▶ _Data under study_:
———
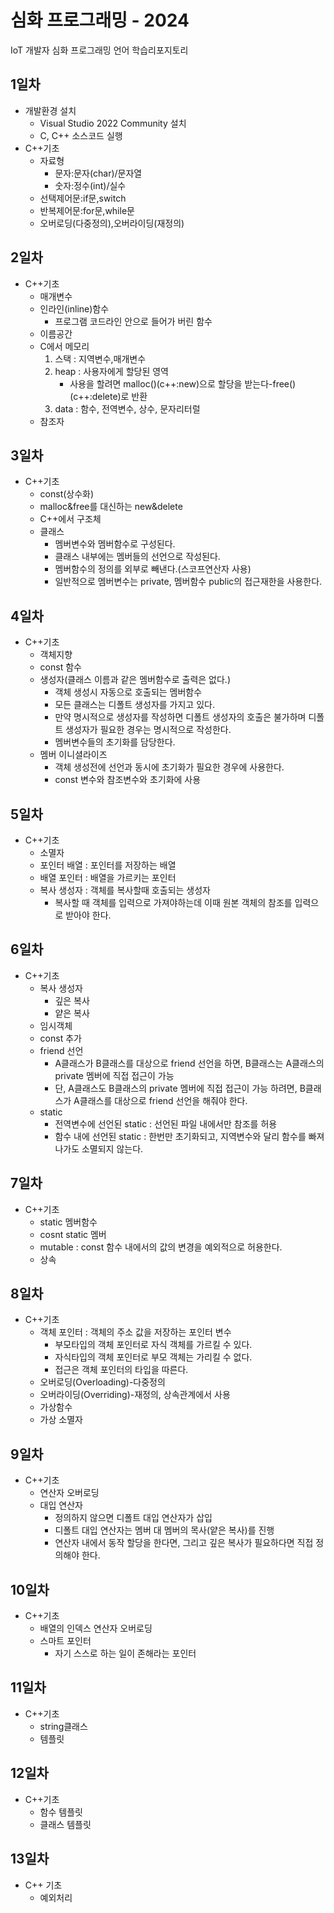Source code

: # 심화 프로그래밍 - 2024
IoT 개발자 심화 프로그래밍 언어 학습리포지토리

## 1일차
- 개발환경 설치 
	- Visual Studio 2022 Community 설치
	- C, C++ 소스코드 실행
- C++기초	
	- 자료형
		- 문자:문자(char)/문자열
		- 숫자:정수(int)/실수
	- 선택제어문:if문,switch
	- 반복제어문:for문,while문
	- 오버로딩(다중정의),오버라이딩(재정의)

## 2일차
- C++기초
	- 매개변수
	- 인라인(inline)함수
		- 프로그램 코드라인 안으로 들어가 버린 함수
	- 이름공간
	- C에서 메모리
		1. 스택 : 지역변수,매개변수
		2. heap : 사용자에게 할당된 영역
			- 사용을 할려면 malloc()(c++:new)으로 할당을 받는다-free()(c++:delete)로 반환
		3. data : 함수, 전역변수, 상수, 문자리터럴
	- 참조자
	
## 3일차
- C++기초
	- const(상수화)
	- malloc&free를 대신하는 new&delete
	- C++에서 구조체
	- 클래스 
		- 멤버변수와 멤버함수로 구성된다.
		- 클래스 내부에는 멤버들의 선언으로 작성된다.
		- 멤버함수의 정의를 외부로 빼낸다.(스코프연산자 사용)
		- 일반적으로 멤버변수는 private, 멤버함수 public의 접근재한을 사용한다.

## 4일차
- C++기초
	- 객체지향
	- const 함수
	- 생성자(클래스 이름과 같은 멤버함수로 출력은 없다.)
		- 객체 생성시 자동으로 호출되는 멤버함수
		- 모든 클래스는 디폴트 생성자를 가지고 있다.
		- 만약 명시적으로 생성자를 작성하면 디폴트 생성자의 호출은 불가하며 디폴트 생성자가 필요한 경우는 명시적으로 작성한다.
		- 멤버변수들의 초기화를 담당한다.
	- 멤버 이니셜라이즈
		- 객체 생성전에 선언과 동시에 초기화가 필요한 경우에 사용한다.
		- const 변수와 참조변수와 초기화에 사용

## 5일차
- C++기초
	- 소멸자
	- 포인터 배열 : 포인터를 저장하는 배열
	- 배열 포인터 : 배열을 가르키는 포인터
	- 복사 생성자 : 객체를 복사할때 호출되는 생성자
		- 복사할 때 객체를 입력으로 가져야하는데 이때 원본 객체의 참조를 입력으로 받아야 한다.
	
## 6일차
- C++기초
	- 복사 생성자
		- 깊은 복사
		- 얕은 복사
	- 임시객체
	- const 추가
	- friend 선언
		- A클래스가 B클래스를 대상으로 friend 선언을 하면, B클래스는 A클래스의 private 멤버에 직접 접근이 가능
		- 단, A클래스도 B클래스의 private 멤버에 직접 접근이 가능 하려면, B클래스가 A클래스를 대상으로 friend 선언을 해줘야 한다.
	- static
		- 전역변수에 선언된 static : 선언된 파일 내에서만 참조를 허용
		- 함수 내에 선언된 static : 한번만 초기화되고, 지역변수와 달리 함수를 빠져나가도 소멸되지 않는다.

## 7일차
- C++기초
	- static 멤버함수
	- cosnt static 멤버
	- mutable : const 함수 내에서의 값의 변경을 예외적으로 허용한다.
	- 상속
	
## 8일차
- C++기초
	- 객체 포인터 : 객체의 주소 값을 저장하는 포인터 변수
		- 부모타입의 객체 포인터로 자식 객체를 가르킬 수 있다.
		- 자식타입의 객체 포인터로 부모 객체는 가리킬 수 없다.
		- 접근은 객체 포인터의 타입을 따른다.
	- 오버로딩(Overloading)-다중정의
	- 오버라이딩(Overriding)-재정의, 상속관계에서 사용
	- 가상함수
	- 가상 소멸자
	
## 9일차
- C++기초
	- 연산자 오버로딩
	- 대입 연산자
		- 정의하지 않으면 디폴트 대입 연산자가 삽입
		- 디폴트 대입 연산자는 멤버 대 멤버의 목사(얕은 복사)를 진행
		- 연산자 내에서 동작 할당을 한다면, 그리고 깊은 복사가 필요하다면 직접 정의해야 한다.
		
## 10일차
- C++기초
	- 배열의 인덱스 연산자 오버로딩
	- 스마트 포인터
		- 자기 스스로 하는 일이 존해라는 포인터

## 11일차
- C++기초
	- string클래스
	- 템플릿

## 12일차
- C++기초
	- 함수 템플릿
	- 클래스 템플릿

## 13일차
- C++ 기초
	- 예외처리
———
▶ _Exercise_: Scan the material above for the string "malloc" and copy every line that has it.

▶ _Solution to the problem_:
			- 사용을 할려면 malloc()(c++:new)으로 할당을 받는다-free()(c++:delete)로 반환
	- malloc&free를 대신하는 new&delete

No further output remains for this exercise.